→ EXERCISE PROMPT: Tally the lines in the data that follows that include the word "emotional", and report nothing but the total.

→ RECORDS SUPPLIED:
((

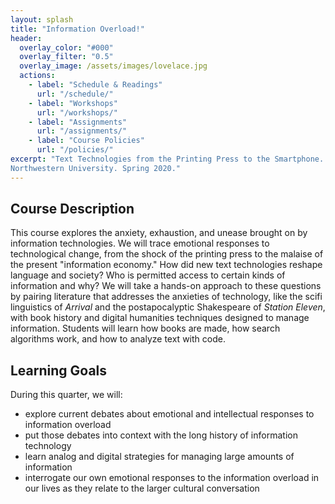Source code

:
 ```yaml
---
layout: splash
title: "Information Overload!"
header:
  overlay_color: "#000"
  overlay_filter: "0.5"
  overlay_image: /assets/images/lovelace.jpg
  actions:
    - label: "Schedule & Readings"
      url: "/schedule/"
    - label: "Workshops"
      url: "/workshops/"
    - label: "Assignments"
      url: "/assignments/"
    - label: "Course Policies"
      url: "/policies/"
excerpt: "Text Technologies from the Printing Press to the Smartphone.
Northwestern University. Spring 2020."
---
```


## Course Description

This course explores the anxiety, exhaustion, and unease brought on by information technologies. We will trace emotional responses to technological change, from the shock of the printing press to the malaise of the present "information economy." How did new text technologies reshape language and society? Who is permitted access to certain kinds of information and why?  We will take a hands-on approach to these questions by pairing literature that addresses the anxieties of technology, like the scifi linguistics of *Arrival* and the postapocalyptic Shakespeare of *Station Eleven*, with book history and digital humanities techniques designed to manage information. Students will learn how books are made, how search algorithms work, and how to analyze text with code.

## Learning Goals

During this quarter, we will:

- explore current debates about emotional and intellectual responses to information overload
- put those debates into context with the long history of information technology
- learn analog and digital strategies for managing large amounts of information
- interrogate our own emotional responses to the information overload in our lives as they relate to the larger cultural conversation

))

→ WRITTEN REPLY: 3